Introduction
17歳の女子高生と75歳の老婦人。
ふたりをつないだのはボーイズラブ
さえない女子高生・佐山うららと、夫に先立たれ一人暮らしの老婦人・市野井雪。年齢も生きてきた環境も肩書も……何もかもが違う2人をつないだのは、ボーイズ・ラブ(BL)! 雪がBL漫画の表紙に一目ぼれしたことをきっかけに、決して交わるはずのなかった2人の人生がゆるやかに優しく交錯し、やがて58歳差の確かな友情が芽生える。BLがつないだ2人の友情は、無謀とも思える挑戦へと向かい、やがてある“メタモルフォーゼ”(=変身)を遂げていく――。
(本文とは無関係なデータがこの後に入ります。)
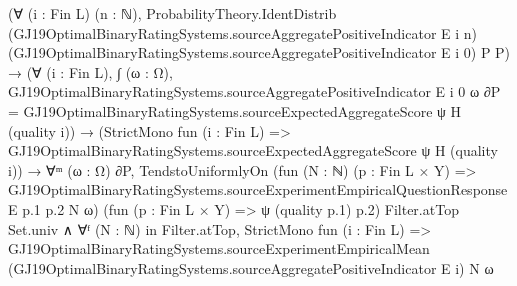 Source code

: \documentclass[10pt]{article}
\begin{document}
\begin{ReviewVerbatim}
                        (∀ (i : Fin L) (n : ℕ),
                            ProbabilityTheory.IdentDistrib
                              (GJ19OptimalBinaryRatingSystems.sourceAggregatePositiveIndicator E i n)
                              (GJ19OptimalBinaryRatingSystems.sourceAggregatePositiveIndicator E i 0) P P) →
                          (∀ (i : Fin L),
                              ∫ (ω : Ω), GJ19OptimalBinaryRatingSystems.sourceAggregatePositiveIndicator E i 0 ω ∂P =
                                GJ19OptimalBinaryRatingSystems.sourceExpectedAggregateScore ψ H (quality i)) →
                            (StrictMono fun (i : Fin L) =>
                                GJ19OptimalBinaryRatingSystems.sourceExpectedAggregateScore ψ H (quality i)) →
                              ∀ᵐ (ω : Ω) ∂P,
                                TendstoUniformlyOn
                                    (fun (N : ℕ) (p : Fin L × Y) =>
                                      GJ19OptimalBinaryRatingSystems.sourceExperimentEmpiricalQuestionResponse E p.1 p.2
                                        N ω)
                                    (fun (p : Fin L × Y) => ψ (quality p.1) p.2) Filter.atTop Set.univ ∧
                                  ∀ᶠ (N : ℕ) in Filter.atTop,
                                    StrictMono fun (i : Fin L) =>
                                      GJ19OptimalBinaryRatingSystems.sourceExperimentEmpiricalMean
                                        (GJ19OptimalBinaryRatingSystems.sourceAggregatePositiveIndicator E i) N ω
\end{ReviewVerbatim}
\end{document}

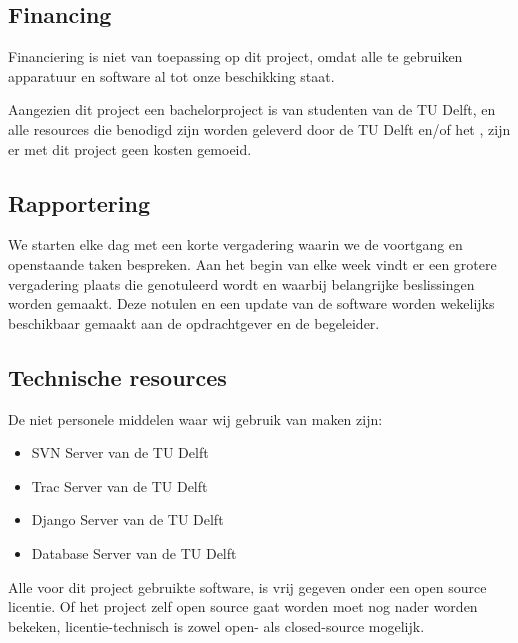 \subsection{Financing}

Financiering is niet van toepassing op dit project, omdat alle te gebruiken apparatuur en software al tot onze beschikking staat.

Aangezien dit project een bachelorproject is van studenten van de TU Delft, en alle resources die benodigd zijn worden geleverd door de TU Delft en/of het \casamproject, zijn er met dit project geen kosten gemoeid.

\subsection{Rapportering}

We starten elke dag met een korte vergadering waarin we de voortgang en openstaande taken bespreken. Aan het begin van elke week vindt er een grotere vergadering plaats die genotuleerd wordt en waarbij belangrijke beslissingen worden gemaakt. Deze notulen en een update van de software worden wekelijks beschikbaar gemaakt aan de opdrachtgever en de begeleider.

\subsection{Technische resources}

De niet personele middelen waar wij gebruik van maken zijn:
\begin{itemize}
	\item SVN Server van de TU Delft
	\item Trac Server van de TU Delft
	\item Django Server van de TU Delft
	\item Database Server van de TU Delft
\end{itemize}
Alle voor dit project gebruikte software, is vrij gegeven onder een open source licentie. 
Of het project zelf open source gaat worden moet nog nader worden bekeken, licentie-technisch is zowel open- als closed-source mogelijk.
\pagebreak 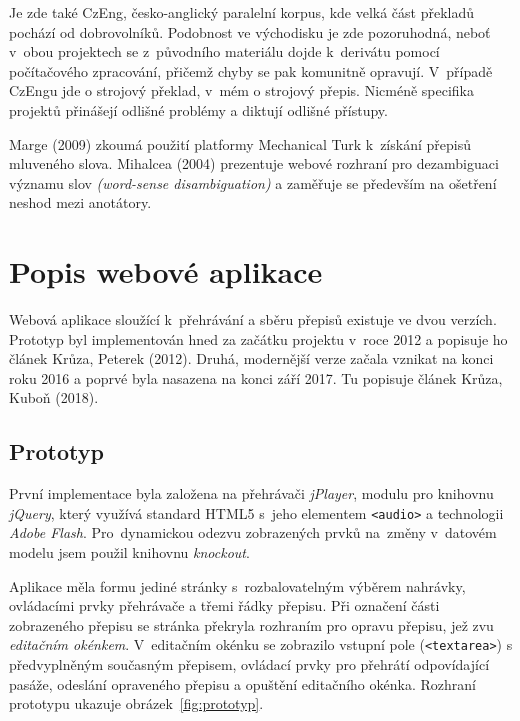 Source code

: Je zde také CzEng\cite{bojar2008czeng}, česko-anglický paralelní korpus, kde
velká část překladů pochází od dobrovolníků. Podobnost ve východisku je zde
pozoruhodná, neboť v~obou projektech se z~původního materiálu dojde k~derivátu
pomocí počítačového zpracování, přičemž chyby se pak komunitně opravují.
V~případě CzEngu jde o strojový překlad, v~mém o strojový přepis. Nicméně
specifika projektů přinášejí odlišné problémy a diktují odlišné přístupy.

Marge (2009)\cite{5494979} zkoumá použití platformy Mechanical Turk k~získání
přepisů mluveného slova. Mihalcea (2004)\cite{mihalcea2004building} prezentuje
webové rozhraní pro dezambiguaci významu slov {\em (word-sense disambiguation)} a
zaměřuje se především na ošetření neshod mezi anotátory.

\section{Popis webové aplikace}

Webová aplikace sloužící k~přehrávání a sběru přepisů existuje ve dvou
verzích. Prototyp byl implementován hned za začátku projektu v~roce
2012 a popisuje ho článek Krůza, Peterek (2012)\cite{kruuza2012making}. Druhá,
modernější verze začala vznikat na konci roku 2016 a poprvé byla nasazena na
konci září 2017. Tu popisuje článek Krůza, Kuboň
(2018)\cite{biblio:KrKuSecondGenerationWeb2018}.

\subsection{Prototyp}

První implementace byla založena na přehrávači \textit{jPlayer}, modulu pro
knihovnu \textit{jQuery}, který využívá standard HTML5 s~jeho elementem
\texttt{<audio>} a technologii \textit{Adobe Flash}. Pro~dynamickou odezvu
zobrazených prvků na~změny v~datovém modelu jsem použil knihovnu
\textit{knockout}.

Aplikace měla formu jediné stránky s~rozbalovatelným výběrem nahrávky,
ovládacími prvky přehrávače a třemi řádky přepisu. Při označení části
zobrazeného přepisu se stránka překryla rozhraním pro opravu přepisu, jež zvu
\textit{editačním okénkem}. V~editačním okénku se zobrazilo vstupní pole
(\texttt{<textarea>}) s předvyplněným současným přepisem, ovládací prvky pro
přehrátí odpovídající pasáže, odeslání opraveného přepisu a opuštění editačního
okénka.
Rozhraní prototypu ukazuje obrázek~\ref{fig:prototyp}.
原作は2017年の連載開始以降、口コミでジワジワとその人気が広がり、「このマンガがすごい!2019 オンナ編第1位」「文化庁メディア芸術祭 マンガ部門新人賞」など数々の漫画賞を受賞した鶴谷香央理の同名作品。
うららを演じるのは、俳優として多くの最年少記録を塗り替えてきた国民的俳優=芦田愛菜。2010年のドラマ「Mother」(NTV)の熱演で一躍脚光を浴びてから、早10年以上。その間ハリウッドにも進出し、コンスタントに話題作に出演し続ける芦田も、現在うららと同じく女子高生に。高い演技力には定評のある芦田が、隠れBLファンで周囲に馴染めずさえない高校生活を送るうららを、瑞々しく演じている。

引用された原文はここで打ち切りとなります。